START Provided entries

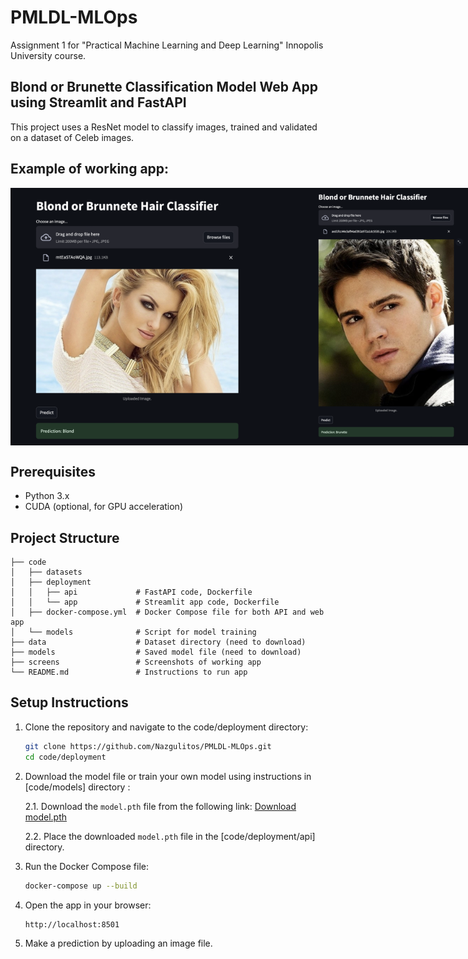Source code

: # PMLDL-MLOps
Assignment 1 for "Practical Machine Learning and Deep Learning" Innopolis University course.

## Blond or Brunette Classification Model Web App using Streamlit and FastAPI

This project uses a ResNet model to classify images, trained and validated on a dataset of Celeb images.

## Example of working app:<br>
<div style="display: flex; justify-content: space-between;">
   <img src="screens/screen_1.png" alt="Example 1" width="400"/>
   <img src="screens/screen_2.png" alt="Example 2" width="400"/>
</div>

## Prerequisites
- Python 3.x
- CUDA (optional, for GPU acceleration)

## Project Structure
```
├── code
│   ├── datasets          
│   ├── deployment
│   │   ├── api             # FastAPI code, Dockerfile
│   │   └── app             # Streamlit app code, Dockerfile
│   ├── docker-compose.yml  # Docker Compose file for both API and web app
│   └── models              # Script for model training
├── data                    # Dataset directory (need to download)
├── models                  # Saved model file (need to download)
├── screens                 # Screenshots of working app
└── README.md               # Instructions to run app
```

## Setup Instructions

1. Clone the repository and navigate to the code/deployment directory:
   ```bash
   git clone https://github.com/Nazgulitos/PMLDL-MLOps.git
   cd code/deployment
   ```

2. Download the model file or train your own model using instructions in [code/models] directory :

    2.1. Download the `model.pth` file from the following link:
    [Download model.pth](https://drive.google.com/file/d/1K9t5hI8dZC_foQluOKY1BVETCxP1Yb8c/view?usp=sharing)

    2.2. Place the downloaded `model.pth` file in the [code/deployment/api] directory.

3. Run the Docker Compose file:
   ```bash
   docker-compose up --build
   ```

4. Open the app in your browser:
   ```bash
   http://localhost:8501
   ```

5. Make a prediction by uploading an image file.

END Provided entries

Wherever the word "need" appears in the entries above, copy that line.

├── data                    # Dataset directory (need to download)
├── models                  # Saved model file (need to download)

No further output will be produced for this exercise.